You've probably seen it by now, it's gone viral after all. A North Carolina Baptist preacher, saying his solution to the gay marriage controversy is to round up all the gays and lesbians and put them inside electric fences (separated by gender, of course), drop food via helicopter for them and just wait for them to die out, then there will never be a gay person on the earth again (huh?). In his mind, this solves the "problem".
Two fallacies come to mind here: (1) that's about as loving and Christ-like as Hitler's "great solution" and (2) I don't think he understands that gay people are born from consummation by straight people. Must've missed that biology class when he was out on a field trip to prove the earth is only 6000 years old.
I refuse to give the guy any more free press, so I am not posting the footage here. Suffice to say it's a pretty sickening thing to watch, but if you want to see the video, it's on YouTube. And CNN. And Huffington Post. It's out there, as are this pastor's hateful beliefs.
However, my reason for posting this is not to talk about how much I'd like to drop this dude from a helicopter into the mosh pit at a Streisand-themed Cirque du Soleil show. No, I'm sure we all have our thoughts on how we'd like to school this dude, but I'm gonna try not to go there. Much.
Instead, I'd like to ask how one reconciles compassion for the compassionless. When I first commented on this mess on Twitter, a likeminded Buddhist Tweeter (hey, there's a fun phrase) asked me, "So here's the Zen koan in all this: how do you find compassion for this guy? Because mine runs out long before it gets to his ilk."
I'm with her. I could sit for a lifetime and ponder that one. Yet, it's exactly these folks who likely need to not be repudiated with an eye-for-an-eye mentality, mostly because that's their forte. What catches them off balance and makes their conscience start to blossom is when you respond to their hate with something resembling....(gulp!)...love.

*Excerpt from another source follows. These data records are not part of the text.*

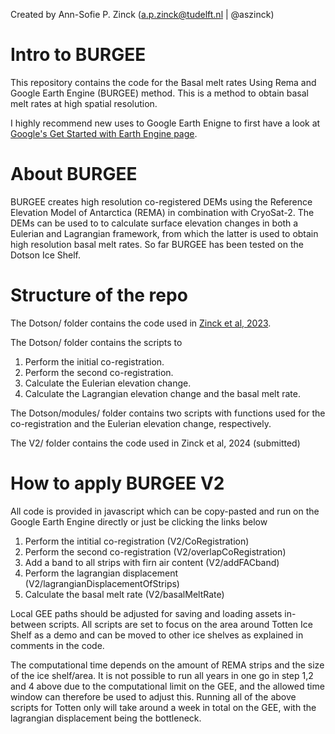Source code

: Created by Ann-Sofie P. Zinck (a.p.zinck@tudelft.nl | @aszinck)

# Intro to BURGEE
This repository contains the code for the Basal melt rates Using Rema and Google Earth Engine (BURGEE) method. This is a method to obtain basal melt rates at high spatial resolution.

I highly recommend new uses to Google Earth Enigne to first have a look at [Google's Get Started with Earth Engine page](https://developers.google.com/earth-engine/guides/getstarted).

# About BURGEE
BURGEE creates high resolution co-registered DEMs using the Reference Elevation Model of Antarctica (REMA) in combination with CryoSat-2. The DEMs can be used to to calculate surface elevation changes in both a Eulerian and Lagrangian framework, from which the latter is used to obtain high resolution basal melt rates. 
So far BURGEE has been tested on the Dotson Ice Shelf.

# Structure of the repo
The Dotson/ folder contains the code used in [Zinck et al, 2023](https://doi.org/10.5194/tc-17-3785-2023).

The Dotson/ folder contains the scripts to
1. Perform the initial co-registration.
2. Perform the second co-registration.
3. Calculate the Eulerian elevation change.
4. Calculate the Lagrangian elevation change and the basal melt rate.

The Dotson/modules/ folder contains two scripts with functions used for the co-registration and the Eulerian elevation change, respectively.

The V2/ folder contains the code used in Zinck et al, 2024 (submitted)

# How to apply BURGEE V2
All code is provided in javascript which can be copy-pasted and run on the Google Earth Engine directly or just be clicking the links below

1. Perform the intitial co-registration (V2/CoRegistration)
2. Perform the second co-registration (V2/overlapCoRegistration)
3. Add a band to all strips with firn air content (V2/addFACband)
4. Perform the lagrangian displacement (V2/lagrangianDisplacementOfStrips)
5. Calculate the basal melt rate (V2/basalMeltRate)

Local GEE paths should be adjusted for saving and loading assets in-between scripts. All scripts are set to focus on the area around Totten Ice Shelf as a demo and can be moved to other ice shelves as explained in comments in the code.

The computational time depends on the amount of REMA strips and the size of the ice shelf/area. It is not possible to run all years in one go in step 1,2 and 4 above due to the computational limit on the GEE, and the allowed time window can therefore be used to adjust this. Running all of the above scripts for Totten only will take around a week in total on the GEE, with the lagrangian displacement being the bottleneck. 


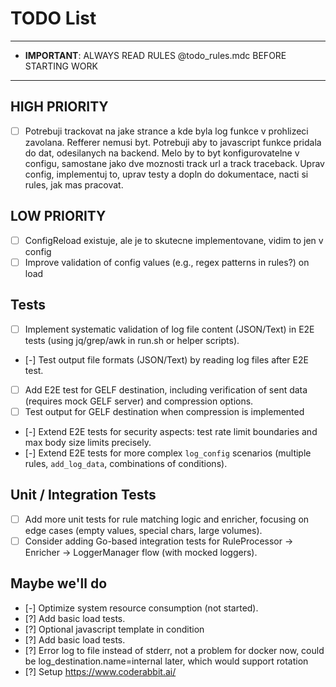 # TODO List
---
- **IMPORTANT**: ALWAYS READ RULES @todo_rules.mdc BEFORE STARTING WORK
---

## HIGH PRIORITY

- [ ] Potrebuji trackovat na jake strance a kde byla log funkce v prohlizeci zavolana. Refferer nemusi byt. Potrebuji aby to javascript funkce pridala do dat, odesilanych na backend. Melo by to byt konfigurovatelne v configu, samostane jako dve moznosti track url a track traceback. Uprav config, implementuj to, uprav testy a dopln do dokumentace, nacti si rules, jak mas pracovat.

## LOW PRIORITY

- [ ] ConfigReload existuje, ale je to skutecne implementovane, vidim to jen v config
- [ ] Improve validation of config values (e.g., regex patterns in rules?) on load

## Tests

- [ ] Implement systematic validation of log file content (JSON/Text) in E2E tests (using jq/grep/awk in run.sh or helper scripts).
- [-] Test output file formats (JSON/Text) by reading log files after E2E test.

- [ ] Add E2E test for GELF destination, including verification of sent data (requires mock GELF server) and compression options.
- [ ] Test output for GELF destination when compression is implemented

- [-] Extend E2E tests for security aspects: test rate limit boundaries and max body size limits precisely.
- [-] Extend E2E tests for more complex `log_config` scenarios (multiple rules, `add_log_data`, combinations of conditions).

## Unit / Integration Tests

- [ ] Add more unit tests for rule matching logic and enricher, focusing on edge cases (empty values, special chars, large volumes).
- [ ] Consider adding Go-based integration tests for RuleProcessor -> Enricher -> LoggerManager flow (with mocked loggers).

## Maybe we'll do

- [-] Optimize system resource consumption (not started).
- [?] Add basic load tests.
- [?] Optional javascript template in condition
- [?] Add basic load tests.
- [?] Error log to file instead of stderr, not a problem for docker now, could be log_destination.name=internal later, which would support rotation
- [?] Setup https://www.coderabbit.ai/
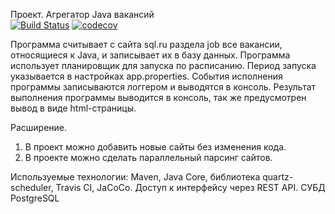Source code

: 
Проект. Агрегатор Java вакансий        
[![Build Status](https://app.travis-ci.com/MasterMaxTs/job4j_grabber.svg?branch=master)](https://app.travis-ci.com/MasterMaxTs/job4j_grabber)
[![codecov](https://codecov.io/gh/MasterMaxTs/job4j_grabber/branch/master/graph/badge.svg?token=P6BBJSCD5K)](https://codecov.io/gh/MasterMaxTs/job4j_grabber)

Программа считывает с сайта sql.ru раздела job все вакансии, относящиеся к Java, и записывает их в базу данных.
Программа использует планировщик для запуска по расписанию. Период запуска указывается в настройках app.properties.
События исполнения программы записываются логгером и выводятся в консоль.
Результат выполнения программы выводится в консоль, так же предусмотрен вывод в виде html-страницы.

Расширение.

1. В проект можно добавить новые сайты без изменения кода.
2. В проекте можно сделать параллельный парсинг сайтов.

Используемые технологии:
Maven, Java Core, библиотека quartz-scheduler, Travis CI, JaCoCo.
Доступ к интерфейсу через REST API.
СУБД PostgreSQL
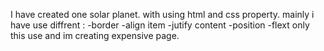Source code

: I have created one solar planet.
with using html and css property.
mainly i have use diffrent :
    -border
    -align item
    -jutify content 
    -position
    -flext
  only this use and im creating expensive page.
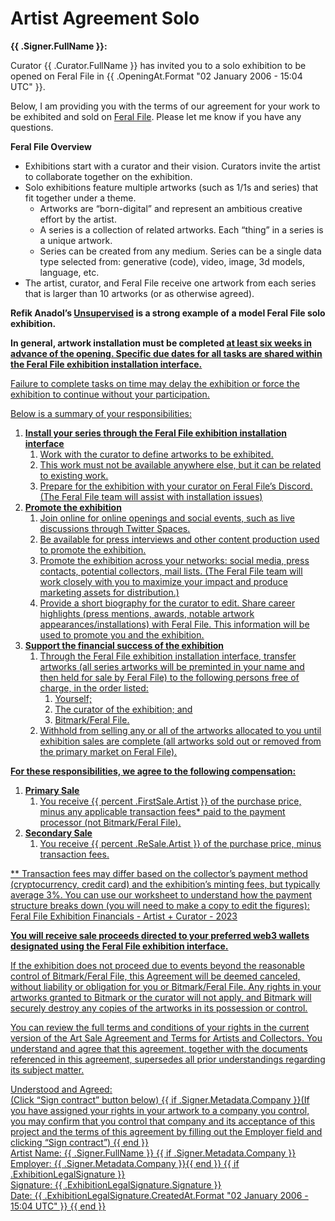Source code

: # Artist Agreement Solo

**{{ .Signer.FullName }}:**

Curator {{ .Curator.FullName }} has invited you to a solo exhibition to be opened on Feral File in {{ .OpeningAt.Format "02 January 2006 - 15:04 UTC" }}. 

Below, I am providing you with the terms of our agreement for your work to be exhibited and sold on [Feral File](https://feralfile.com). Please let me know if you have any questions.

**Feral File Overview**
- Exhibitions start with a curator and their vision. Curators invite the artist to collaborate together on the exhibition.
- Solo exhibitions feature multiple artworks (such as 1/1s and series) that fit together under a theme.
    - Artworks are “born-digital” and represent an ambitious creative effort by the artist. 
    - A series is a collection of related artworks. Each “thing” in a series is a unique artwork.
    - Series can be created from any medium. Series can be a single data type selected from: generative (code), video, image, 3d models, language, etc. 
- The  artist, curator, and Feral File receive one artwork from each series that is larger than 10 artworks (or as otherwise agreed). 

**Refik Anadol’s [Unsupervised](https://feralfile.com/exhibitions/unsupervised-sla) is a strong example of a model Feral File solo exhibition.**

**In general, artwork installation must be completed <u>at least six weeks in advance of the opening<u>. Specific due dates for all tasks are shared within the Feral File exhibition installation interface.**

Failure to complete tasks on time may delay the exhibition or force the exhibition to continue without your participation.

Below is a summary of your responsibilities: 
1. **Install your series through the Feral File exhibition installation interface**
    1. Work with the curator to define artworks to be exhibited. 
    1. This work must not be available anywhere else, but it can be related to existing work.
    1. Prepare for the exhibition with your curator on Feral File’s Discord. (The Feral File team will assist with installation issues)
1. **Promote the exhibition**
    1. Join online for online openings and social events, such as live discussions through Twitter Spaces.
    1. Be available for press interviews and other content production used to promote the exhibition.
    1. Promote the exhibition across your networks: social media, press contacts, potential collectors, mail lists. (The Feral File team will work closely with you to maximize your impact and produce marketing assets for distribution.)
    1. Provide a short biography for the curator to edit. Share career highlights (press mentions, awards, notable artwork appearances/installations) with Feral File. This information will be used to promote you and the exhibition.
1. **Support the financial success of the exhibition**
    1. Through the Feral File exhibition installation interface, transfer artworks (all series artworks will be preminted in your name and then held for sale by Feral File)  to the following persons free of charge, in the order listed:
        1. Yourself;
        1. The curator of the exhibition; and
        1. Bitmark/Feral File.
    1. Withhold from selling any or all of the artworks allocated to you until exhibition sales are complete (all artworks sold out or removed from the primary market on Feral File).

**For these responsibilities, we agree to the following compensation:**
1. **Primary Sale**
    1. You receive {{ percent .FirstSale.Artist }} of the purchase price, minus any applicable transaction fees* paid to the payment processor (not Bitmark/Feral File). 
1. **Secondary Sale**
    1. You receive {{ percent .ReSale.Artist }} of the purchase price, minus transaction fees.

** Transaction fees may differ based on the collector’s payment method (cryptocurrency, credit card) and the exhibition’s minting fees, but typically average 3%. You can use our worksheet to understand how the payment structure  breaks down (you will need to  make a copy to edit the figures): [Feral File Exhibition Financials - Artist + Curator - 2023](https://docs.google.com/spreadsheets/d/1gpOSaji6kQ3jLjtzQU7ixlATfXmNWq5Cv-vZ_fRx_Qw/edit#gid=1326931850) 

**You will receive sale proceeds directed to your preferred web3 wallets designated using the Feral File exhibition interface.**

If the exhibition does not proceed due to events beyond the reasonable control of Bitmark/Feral File, this Agreement will be deemed canceled, without liability or obligation for you or Bitmark/Feral File.  Any rights in your artworks granted to Bitmark or the  curator will not apply, and  Bitmark will securely destroy any copies of the artworks in its possession or control.

You can review the full terms and conditions of your rights in the current version of the  [Art Sale Agreement](https://feralfile.com/docs/art-sale-agreement) and [Terms for Artists and Collectors](https://feralfile.com/docs/terms-of-artist-collector). You understand and agree that this agreement, together with the documents referenced in this agreement, supersedes all prior understandings regarding its subject matter.

Understood and Agreed:
<br>(Click “Sign contract” button below)
{{ if .Signer.Metadata.Company }}(If you have assigned your rights in your artwork to a company you control, you may confirm that you control that company and its acceptance of this project and the terms of this agreement by filling out the Employer field and clicking “Sign contract”)
{{ end }}
<br>Artist Name: {{ .Signer.FullName }}
{{ if .Signer.Metadata.Company }}<br>Employer: {{ .Signer.Metadata.Company }}{{ end }}
{{ if .ExhibitionLegalSignature }}
<br>Signature: {{ .ExhibitionLegalSignature.Signature }}
<br>Date: {{ .ExhibitionLegalSignature.CreatedAt.Format "02 January 2006 - 15:04 UTC" }}
{{ end }}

And that's the hardest thing in the world to do. Forget Everest, this is the summit we're charged with scaling in life, and I'm not sure more than a few handfuls of folks have managed to pull it off. In fact, most of the ones who were on their way to such noble heights were murdered and martyred by guys like this one.
And yet, men and women like this pastor are the very same people that need their frighteningly hardened hearts softened, their venom-encrusted eyes opened. And I am at a loss - for him, for Westboro Baptist Church protesters, for Islamic radicals, for anyone who walks through this world so filled with hatred for a group of people based on different dogmas or desires. Where do we begin? It's easy to vent with an anonymous comment on the internet. Yours is bound to stand out above theirs, after all, because it will utilize correct spelling and grammar. But that's not the answer either. I've tried it. It makes me feel better, until one of them writes something back aimed at me - typos and all - and then the serve and volley has begun. We just keep this circle of samsara going, and these sharks feed on our righteous anger as much as we feed on their close-mindedness and misspellings.
No, somehow we're supposed to rise above the dreck and the vitriol and represent something more noble. But when you see such ignorance being spouted with such arrogance, how do you reach for the dharma instead of the tire iron?
Don't look for an answer here because I don't have it. Most of us don't.
They say that after this video went viral, the church's phone lines were constantly busy, his home machine was full, and his email box began to bounce back missives. One can assume they were all flooded - some with sick little cheers of support, some with equally twisted threats of violence, and hopefully, somewhere in there were some people who broke through the extremes and spoke with measure and mindfulness. And maybe, just maybe, one of them said something so full of truth and compassion that won't let this guy sleep at night until he thinks things through a bit more.
I guess the best I could hope for if I got sixty seconds on his voicemail would be to tell him about some of my lesbian and gay friends - many of whom share his faith - and all of whom want the same things out of life he wants: to be treated fairly, to have a chance to raise a family, to be looked at without harsh judgment, and to not be told they are excluded from freedom or a shot at whatever they define as salvation. Doesn't sound like too much to ask, but there always seem to be a group of people bent on denying others these opportunities. It's usually the same group of people.
How this fella is gonna get to the other shore across a River Styx of his own making is beyond me. My job is to get myself there by not giving into the baser emotions I feel about him and others like him. I can't fix him. I can only make me a little better by recognizing his bile as baggage, his hubris as suffering.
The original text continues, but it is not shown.